Harold 'Hal' Bush, Ph.D.: 1956-2021
Harold 'Hal' Bush, Ph.D., professor of English at Saint Louis University and scholar in the field of 19th and 20th Century American literature, died Aug. 18, 2021. He was 64.
Bush suffered a traumatic brain injury in January, following a fall down basement steps.
Bush was born Dec. 30, 1956 in Indianapolis, the son of Harold Bush Sr. and Mary Lyon. He earned his undergraduate, master’s and doctoral degrees from Indiana University.
He joined the faculty at SLU in 1998.
“I can say that Hal was a pillar of the Department of English,” said Toby Benis, Ph.D., professor of British literature and chair of the Department of English. “An internationally recognized expert in nineteenth-century American literature, particularly Mark Twain, Hal explored American culture through a Christian lens, broadly construed.”
Bush wrote or co-edited the books “Continuing Bonds with the Dead: Parental Grief and Nineteenth-Century American Authors,” “The Mark Twain-Joseph H. Twichell Letters,” “Above the American Renaissance: Continuing the Legacy of David Reynolds,” “Lincoln in His Own Time,” “Mark Twain and the Spiritual Crisis of His Age,” and “American Declarations: Rebellion and Repentance in American Cultural History.” He was the author of the novel “The Hemingway Files.”

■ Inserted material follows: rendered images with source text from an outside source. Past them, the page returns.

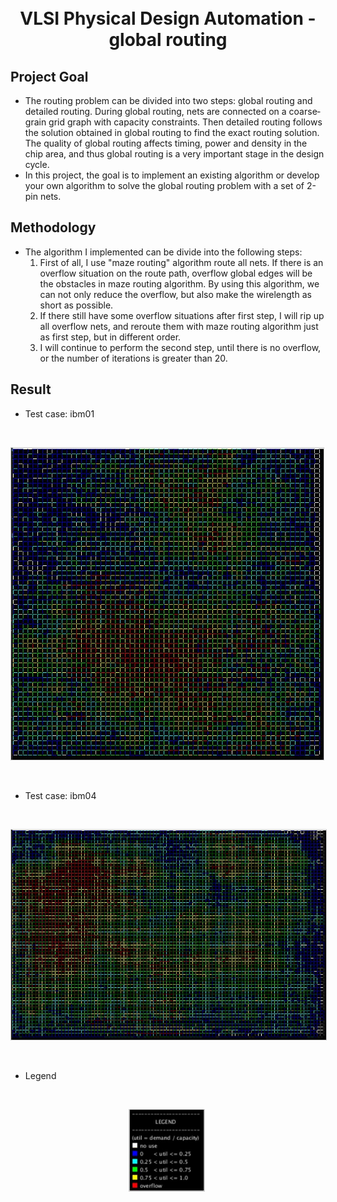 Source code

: <h1 align="center">
  <br>
    VLSI Physical Design Automation - global routing
  <br>
</h1>


## Project Goal
* The routing problem can be divided into two steps:
global routing and detailed routing. During global routing, nets are connected on a
coarse‐grain grid graph with capacity constraints. Then detailed routing follows the
solution obtained in global routing to find the exact routing solution. The quality of
global routing affects timing, power and density in the chip area, and thus global
routing is a very important stage in the design cycle.
* In this project, the goal is to implement an existing algorithm or develop
your own algorithm to solve the global routing problem with a set of 2-pin nets.

## Methodology
* The algorithm I implemented can be divide into the following steps:
    1. First of all, I use "maze routing" algorithm route all nets. If there is an overflow situation on the route path, overflow global edges will be the obstacles in maze routing algorithm. By using this algorithm, we can not only reduce the overflow, but also make the wirelength as short as possible.
    2. If there still have some overflow situations after first step, I will rip up all overflow nets, and reroute them with maze routing algorithm just as first step, but in different order.
    3. I will continue to perform the second step, until there is no overflow, or the number of iterations is greater than 20.

## Result
* Test case: ibm01
<br>
<p align="center">
<img src="https://github.com/rrrjjj2019/VLSI-Physical-Design-Automation-global-routing/blob/master/01.JPG" width="500" style="margin-right:5px; border: 1px solid #ccc;" />
</p>
<br>

* Test case: ibm04
<br>
<p align="center">
<img src="https://github.com/rrrjjj2019/VLSI-Physical-Design-Automation-global-routing/blob/master/04.JPG" width="600" style="margin-right:5px; border: 1px solid #ccc;" />
</p>
<br>


* Legend
<br>
<p align="center">
<img src="https://github.com/rrrjjj2019/VLSI-Physical-Design-Automation-global-routing/blob/master/legend.JPG" width="120" style="margin-right:5px; border: 1px solid #ccc;" />
</p>
<br>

“Hal Bush was a beloved teacher of American literature, known for his wry humor and engagement with cultural issues,” said Sara van den Berg, Ph.D. professor emerita of English. “He shared his love of American music in his popular course on America in the 1960s. His prolific journalism offered opinions about ideas and issues about the important issues of the day. His book on parental grief for the death of children, from Mark Twain’s daughter to Emmett Till, is a profound meditation on loss. In “The Hemingway Files,” Hal drew on his experiences in Japan to create a fictive solution to the real mystery of lost Hemingway manuscripts.”
Benis called Bush the department expert on Bob Dylan and popular culture of the 1960s. She said he had a strong connection to his students.
“Hal was a beloved figure by legions of students at SLU,” Benis said. “His ability to connect with students was evident in his courses and his end-of-semester parties at his home, which always drew a crowd of undergraduates.”
In 2016, Bush received the College of Arts and Sciences’ highest honor for undergraduate teaching in the Humanities, the Helen I. Mandeville Award. He was also a Fulbright scholar.
Bush was proceeded in death by his son Daniel. He is survived by his wife Hiroko Hara Bush; son Joseph Puglisi; three sisters, Cheryl Urrabazo, Karla Franko and Pamela Hagazy; a brother, Douglas Bush; and several nieces and nephews.
A memorial service is slated for later this year.